> Assigned task:
Within the lines below, the span from the line with "#### CONTACT" to the line with "A resume template", both ends included, is to be reproduced exactly, with pictures omitted.

Given information: Begin

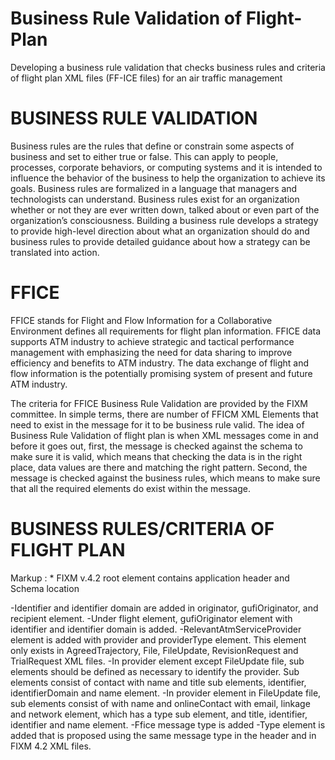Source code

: # Business Rule Validation of Flight-Plan
Developing a business rule validation that checks business rules and criteria of flight plan XML files (FF-ICE files) for an air traffic management 

# BUSINESS RULE VALIDATION
Business rules are the rules that define or constrain some aspects of business and set to either true or false. This can apply to people, processes, corporate behaviors, or computing systems and it is intended to influence the behavior of the business to help the organization to achieve its goals. Business rules are formalized in a language that managers and technologists can understand. Business rules exist for an organization whether or not they are ever written down, talked about or even part of the organization’s consciousness. Building a business rule develops a strategy to provide high-level direction about what an organization should do and business rules to provide detailed guidance about how a strategy can be translated into action.

# FFICE
FFICE stands for Flight and Flow Information for a Collaborative Environment defines all requirements for flight plan information. FFICE data supports ATM industry to achieve strategic and tactical performance management with emphasizing the need for data sharing to improve efficiency and benefits to ATM industry. The data exchange of flight and flow information is the potentially promising system of present and future ATM industry.

The criteria for FFICE Business Rule Validation are provided by the FIXM committee. In simple terms, there are number of FFICM XML Elements that need to exist in the message for it to be business rule valid. The idea of Business Rule Validation of flight plan is when XML messages come in and before it goes out, first, the message is checked against the schema to make sure it is valid, which means that checking the data is in the right place, data values are there and matching the right pattern. Second, the message is checked against the business rules, which means to make sure that all the required elements do exist within the message.

# BUSINESS RULES/CRITERIA OF FLIGHT PLAN
 Markup : * FIXM v.4.2 root element contains application header and Schema location
 

-Identifier and identifier domain are added in originator, gufiOriginator, and recipient element.
-Under flight element, gufiOriginator element with identifier and identifier domain is added.
-RelevantAtmServiceProvider element is added with provider and providerType element. This element only exists in AgreedTrajectory, File, FileUpdate,   RevisionRequest and TrialRequest XML files.
-In provider element except FileUpdate file, sub elements should be defined as necessary to identify the provider. Sub elements consist of contact with name and title sub elements, identifier, identifierDomain and name element.
-In provider element in FileUpdate file, sub elements consist of with name and onlineContact with email, linkage and network element, which has a type sub element, and title, identifier, identifier and name element.
-Ffice message type is added
-Type element is added that is proposed using the same message type in the header and in FIXM 4.2 XML files.



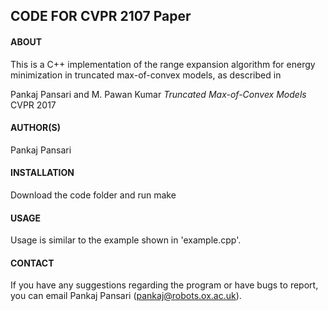 ## CODE FOR CVPR 2107 Paper

#### ABOUT

This is a C++ implementation of the range expansion algorithm for energy minimization in truncated max-of-convex models, as described in

Pankaj Pansari and M. Pawan Kumar
*Truncated Max-of-Convex Models*
CVPR 2017

#### AUTHOR(S)

Pankaj Pansari

#### INSTALLATION

Download the code folder and run make

#### USAGE

Usage is similar to the example shown in 'example.cpp'.

#### CONTACT

If you have any suggestions regarding the program or have bugs to report, you can email Pankaj Pansari (pankaj@robots.ox.ac.uk).
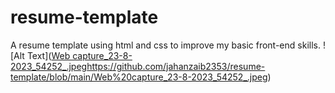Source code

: # resume-template
A resume template using html and css to improve my basic front-end skills.
![Alt Text]([Web capture_23-8-2023_54252_.jpeg](https://github.com/jahanzaib2353/resume-template/blob/main/Web%20capture_23-8-2023_54252_.jpeg)https://github.com/jahanzaib2353/resume-template/blob/main/Web%20capture_23-8-2023_54252_.jpeg)
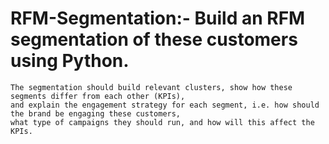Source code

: # RFM-Segmentation:-  Build an RFM segmentation of these customers using Python. 
    The segmentation should build relevant clusters, show how these segments differ from each other (KPIs),
    and explain the engagement strategy for each segment, i.e. how should the brand be engaging these customers,
    what type of campaigns they should run, and how will this affect the KPIs.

Given information: End

> Exercise response:
#### CONTACT

If you have any suggestions regarding the program or have bugs to report, you can email Pankaj Pansari (pankaj@robots.ox.ac.uk).
Source code

: # resume-template
A resume template using html and css to improve my basic front-end skills.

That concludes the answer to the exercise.